Ringfort (Cashel), Ballyryan, Co. Clare
Co. Clare |
Ringforts
A few hundred metres from the Atlantic coast of County Clare, a low-lying field holds the remains of a cashel, a type of ringfort enclosed by a drystone wall rather than an earthen bank.
What makes this one quietly odd is not its survival but its near-invisibility. Despite sitting close to a coastline and within a cluster of similar monuments, it missed being recorded on the first edition of the Ordnance Survey six-inch map entirely, appearing only on a later Cassini edition dated 1915. Grass and blackthorn have since done their best to reclaim it.

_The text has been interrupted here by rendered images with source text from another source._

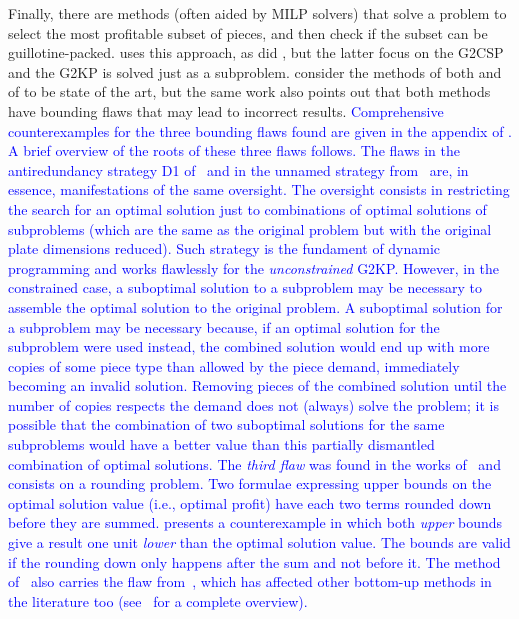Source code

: \documentclass[ppgc,tese,english,formais,babel]{iiufrgs}
\newif\iffinalversion
\newcommand{\newtext}[1]{\iffinalversion%
#1%
\else%
\textcolor{blue}{#1}%
\fi%
}
\begin{document}
Finally, there are methods (often aided by MILP solvers) that solve a problem to select the most profitable subset of pieces, and then check if the subset can be guillotine-packed.
\citet{dolatabadi:2012} uses this approach, as did \citet{pisinger:2007}, but the latter focus on the G2CSP and the G2KP is solved just as a subproblem.
\citet{russo:2020} consider the methods of both \citet{dolatabadi:2012} and of \citet{yoon:2013} to be state of the art, but the same work also points out that both methods have bounding flaws that may lead to incorrect results.
\newtext{
Comprehensive counterexamples for the three bounding flaws found are given in the appendix of \citet{russo:2020}.
A brief overview of the roots of these three flaws follows.
The flaws in the antiredundancy strategy D1 of~\citet{cung:2000} and in the unnamed strategy from~\citet{dolatabadi:2012} are, in essence, manifestations of the same oversight.
The oversight consists in restricting the search for an optimal solution just to combinations of optimal solutions of subproblems (which are the same as the original problem but with the original plate dimensions reduced).
Such strategy is the fundament of dynamic programming and works flawlessly for the \emph{unconstrained} G2KP.
However, in the constrained case, a suboptimal solution to a subproblem may be necessary to assemble the optimal solution to the original problem.
A suboptimal solution for a subproblem may be necessary because, if an optimal solution for the subproblem were used instead, the combined solution would end up with more copies of some piece type than allowed by the piece demand, immediately becoming an invalid solution.
Removing pieces of the combined solution until the number of copies respects the demand does not (always) solve the problem; it is possible that the combination of two suboptimal solutions for the same subproblems would have a better value than this partially dismantled combination of optimal solutions.
The \emph{third flaw} was found in the works of~\citet{kang:2003,kang:2011,yoon:2013} and consists on a rounding problem.
Two formulae expressing upper bounds on the optimal solution value (i.e., optimal profit) have each two terms rounded down before they are summed.
\citet{russo:2020} presents a counterexample in which both \emph{upper} bounds give a result one unit \emph{lower} than the optimal solution value.
The bounds are valid if the rounding down only happens after the sum and not before it.
The method of~\citet{yoon:2013} also carries the flaw from~\citet{cung:2000}, which has affected other bottom-up methods in the literature too (see~\citet{russo:2020} for a complete overview).
}
\end{document}

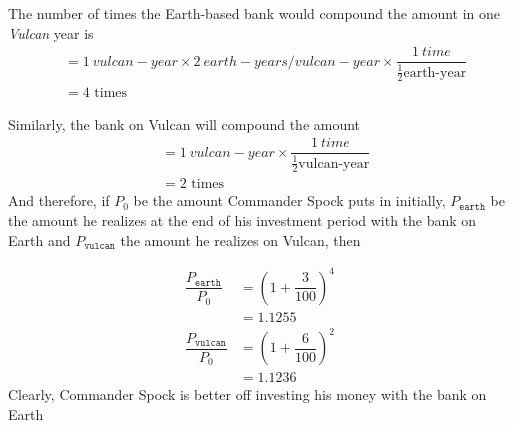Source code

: \begin{solution}[\halfpage]
	The number of times the Earth-based bank would compound the amount in one \textit{Vulcan}
	year is 
	\begin{align}
		&= \SI{1}{vulcan-year}\times\SI{2}{earth-years\per vulcan-year}\times
		\dfrac{\SI{1}{time}}{\frac{1}{2}\text{earth-year}} \\
		&= 4\text{ times}
	\end{align}
	
	Similarly, the bank on Vulcan will compound the amount
	\begin{align}
		&= \SI{1}{vulcan-year}\times\dfrac{\SI{1}{time}}{\frac{1}{2}\text{vulcan-year}} \\
		&= 2\text{ times}
	\end{align}
	And therefore, if $P_0$ be the amount Commander Spock puts in initially, 
	$P_{\texttt{earth}}$ be the amount he realizes at the end of his investment period with the bank
	on Earth and $P_{\texttt{vulcan}}$ the amount he realizes on Vulcan, then 
	
	\begin{align}
		\dfrac{P_\texttt{earth}}{P_0} &= \left( 1 + \dfrac{3}{100}\right)^4 \\
		                       &= 1.1255 \\
		\dfrac{P_\texttt{vulcan}}{P_0} &= \left( 1 + \dfrac{6}{100}\right)^2 \\
		                        &= 1.1236
	\end{align}
	Clearly, Commander Spock is better off investing his
	money with the bank on Earth
\end{solution}
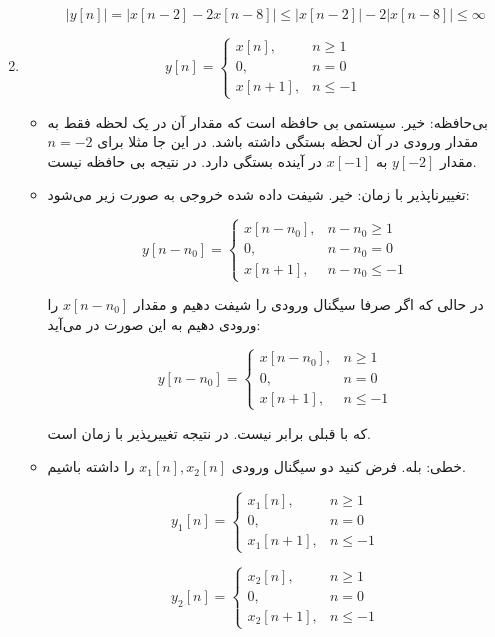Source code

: \documentclass[12pt]{article}
\begin{document}
\begin{enumerate}[label = \harfi*)]
\begin{itemize}
	$$|y[n]| = |x[n-2] - 2x[n-8]| \leq |x[n-2]| - 2|x[n-8]| \leq \infty$$
\end{itemize}


\item
$$
y[n]=\left\{\begin{array}{lc}
	x[n], & n \geq 1 \\
	0, & n=0 \\
	x[n+1], & n \leq-1
\end{array}\right.
$$
\begin{itemize}
	\item
	بی‌حافظه: خیر. سیستمی بی حافظه است که مقدار آن در یک لحظه فقط به مقدار ورودی در آن لحظه بستگی داشته باشد. در این جا مثلا برای $n=-2$ مقدار $y[-2]$ به $x[-1]$ در آینده بستگی دارد. در نتیجه بی حافظه نیست.
	\item
	تغییرناپذیر با زمان: خیر. شیفت داده شده خروجی به صورت زیر می‌شود:
	
$$
y[n-n_0]=\left\{\begin{array}{lc}
	x[n-n_0], & n-n_0 \geq 1 \\
	0, & n-n_0=0 \\
	x[n+1], & n-n_0 \leq-1
\end{array}\right.
$$	 

در حالی که اگر صرفا سیگنال ورودی را شیفت دهیم و مقدار 
$x[n-n_0]$
را ورودی دهیم به این صورت در می‌آید:

$$
y[n-n_0]=\left\{\begin{array}{lc}
	x[n-n_0], & n \geq 1 \\
	0, & n=0 \\
	x[n+1], & n \leq-1
\end{array}\right.
$$	 

که با قبلی برابر نیست. در نتیجه تغییرپذیر با زمان است.
	
	 
	\item
	خطی: بله. فرض کنید دو سیگنال ورودی
	$x_1[n] , x_2[n]$
	را داشته باشیم.
	
	$$
	y_1[n]=\left\{\begin{array}{lc}
		x_1[n], & n \geq 1 \\
		0, & n=0 \\
		x_1[n+1], & n \leq-1
	\end{array}\right.
	$$
	
		
	$$
	y_2[n]=\left\{\begin{array}{lc}
		x_2[n], & n \geq 1 \\
		0, & n=0 \\
		x_2[n+1], & n \leq-1
	\end{array}\right.
	$$
	

\end{itemize}
\end{enumerate}
\end{document}
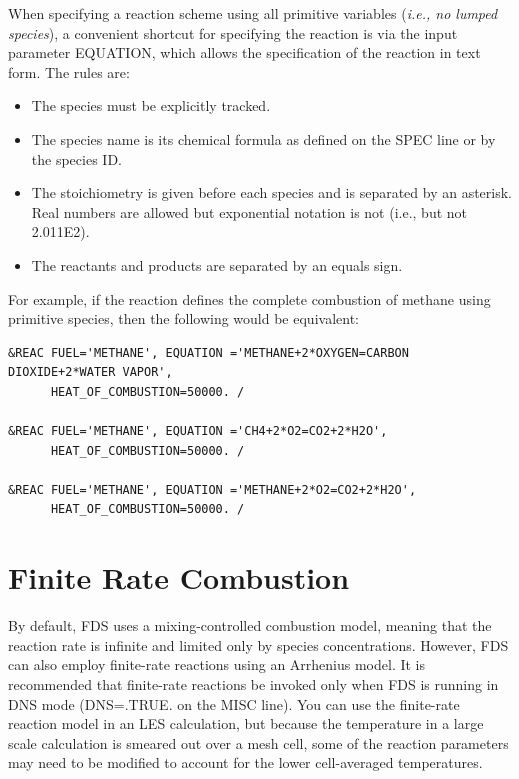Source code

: \documentclass[11pt]{book}
\begin{document}
When specifying a reaction scheme using all primitive variables ({\em i.e., no lumped species}), a convenient shortcut for specifying the reaction is via the input parameter {\ct EQUATION}, which allows the specification of the reaction in text form.  The rules are:

\begin{itemize}
\item The species must be explicitly tracked.
\item The species name is its chemical formula as defined on the {\ct SPEC} line or by the species {\ct ID}.
\item The stoichiometry is given before each species and is separated by an asterisk. Real numbers are allowed but exponential notation is not (i.e., {} but not {\ct 2.011E2}).
\item The reactants and products are separated by an equals sign.
\end{itemize}

\noindent For example, if the reaction defines the complete combustion of methane using primitive species, then the following would be equivalent:

\begin{lstlisting}
&REAC FUEL='METHANE', EQUATION ='METHANE+2*OXYGEN=CARBON DIOXIDE+2*WATER VAPOR',
      HEAT_OF_COMBUSTION=50000. /

&REAC FUEL='METHANE', EQUATION ='CH4+2*O2=CO2+2*H2O',
      HEAT_OF_COMBUSTION=50000. /

&REAC FUEL='METHANE', EQUATION ='METHANE+2*O2=CO2+2*H2O',
      HEAT_OF_COMBUSTION=50000. /
\end{lstlisting}





\section{Finite Rate Combustion}
\label{info:finite}

By default, FDS uses a mixing-controlled combustion model, meaning that the reaction rate is infinite and limited only by species concentrations. However, FDS can also employ finite-rate reactions using an Arrhenius model. It is recommended that finite-rate reactions be invoked only
when FDS is running in DNS mode ({\ct DNS=.TRUE.} on the {\ct MISC} line).
You can use the finite-rate reaction model in an
LES calculation, but because the temperature in a large scale calculation
is smeared out over a mesh cell, some of the reaction parameters may need
to be modified to account for the lower cell-averaged temperatures.
\end{document}
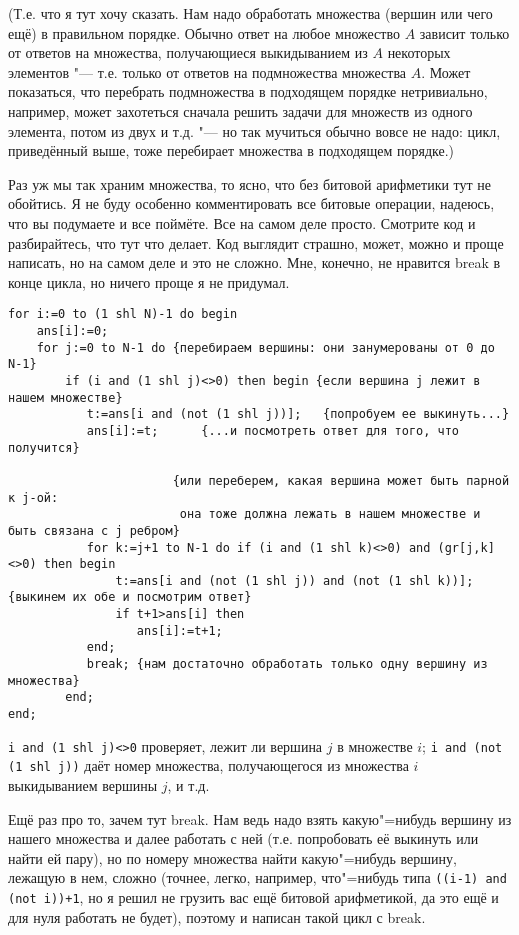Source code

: (Т.е. что я тут хочу сказать. Нам надо обработать множества (вершин или чего ещё) в правильном
порядке. Обычно ответ на любое множество $A$ зависит только от ответов на множества, получающиеся
выкидыванием из $A$ некоторых элементов "--- т.е. только от ответов на подмножества множества $A$.
Может показаться, что перебрать подмножества в подходящем порядке нетривиально, например,
может захотеться сначала решить задачи для множеств из одного элемента, потом из двух и т.д. "--- но
так мучиться обычно вовсе не надо: цикл, приведённый выше, тоже перебирает множества в подходящем
порядке.)

Раз уж мы так храним множества, то ясно, что без битовой арифметики тут не обойтись. Я не буду особенно комментировать
все битовые операции, надеюсь, что вы подумаете и все поймёте. Все на самом деле просто.
Смотрите код и разбирайтесь, что тут что делает. Код выглядит страшно, может, можно и проще написать,
но на самом деле и это не сложно. Мне, конечно, не нравится break в конце цикла, но ничего проще я не придумал.

\begin{codesampleo}\begin{verbatim}
for i:=0 to (1 shl N)-1 do begin
    ans[i]:=0;
    for j:=0 to N-1 do {перебираем вершины: они занумерованы от 0 до N-1}
        if (i and (1 shl j)<>0) then begin {если вершина j лежит в нашем множестве}
           t:=ans[i and (not (1 shl j))];   {попробуем ее выкинуть...}
           ans[i]:=t;      {...и посмотреть ответ для того, что получится}
           
                       {или переберем, какая вершина может быть парной к j-ой: 
                        она тоже должна лежать в нашем множестве и быть связана с j ребром}
           for k:=j+1 to N-1 do if (i and (1 shl k)<>0) and (gr[j,k]<>0) then begin 
               t:=ans[i and (not (1 shl j)) and (not (1 shl k))];   {выкинем их обе и посмотрим ответ}
               if t+1>ans[i] then
                  ans[i]:=t+1;
           end;
           break; {нам достаточно обработать только одну вершину из множества}
        end;
end;
\end{verbatim}
\end{codesampleo}
\verb|i and (1 shl j)<>0| проверяет, лежит ли вершина $j$ в множестве $i$;
\verb|i and (not (1 shl j))| даёт номер множества, получающегося из множества $i$ выкидыванием вершины $j$, и т.д.

Ещё раз про то, зачем тут break. Нам ведь надо взять какую"=нибудь вершину из нашего множества и далее работать с ней
(т.е. попробовать её выкинуть или найти ей пару), но по номеру множества найти какую"=нибудь вершину, лежащую в нем, 
сложно (точнее, легко, например, что"=нибудь типа \texttt{((i-1) and (not i))+1}, но я решил не грузить вас
ещё битовой арифметикой, да это ещё и для нуля работать не будет), поэтому и написан такой цикл с
break.

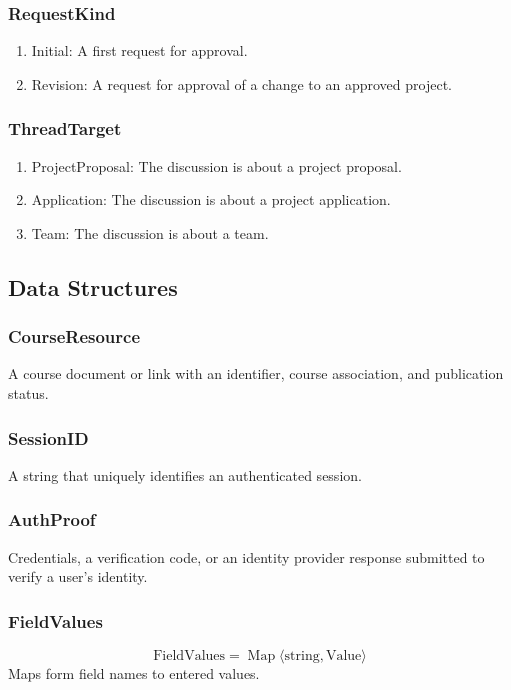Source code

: \documentclass[12pt, titlepage]{article}
\begin{document}
\subsubsection{RequestKind}
\begin{enumerate}
    \item Initial: A first request for approval.
    \item Revision: A request for approval of a change to an approved project.
\end{enumerate}

\subsubsection{ThreadTarget}
\begin{enumerate}
    \item ProjectProposal: The discussion is about a project proposal.
    \item Application: The discussion is about a project application.
    \item Team: The discussion is about a team.
\end{enumerate}

\subsection{Data Structures}

\subsubsection{CourseResource}
A course document or link with an identifier, course association, and publication status.

\subsubsection{SessionID}
A string that uniquely identifies an authenticated session.

\subsubsection{AuthProof}
Credentials, a verification code, or an identity provider response submitted to verify a user's identity.

\subsubsection{FieldValues}
\[
\text{FieldValues} = \operatorname{Map}\langle\text{string},\text{Value}\rangle
\]
Maps form field names to entered values.
\end{document}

The antiquarian Thomas Johnson Westropp, writing in 1905, appears to have noted this site in passing, grouping it among what he described as "some seven or eight defaced forts at a place called Shanbally in Ballyryan, towards the sea." The cashel encloses a roughly subcircular area measuring about 21.5 metres north to south and 18.5 metres east to west. Sections of the drystone wall still stand to a height of 1.4 metres on the external face between the west-northwest and north, and internal facing on the west and west-northwest side, reaching between 0.6 and 1 metre high, is considered original. Other stretches have been rebuilt, including a later gap on the north-northeast side, and subsequent field walls have been tacked onto the cashel at three separate points around its perimeter. When the site was inspected in 1998, the interior had been cleared of vegetation, with the displaced stone piled against the inside of the wall to the northeast and heaped against the outside from the northeast round to the west. A large boulder sits to the south of centre, its purpose or origin unrecorded.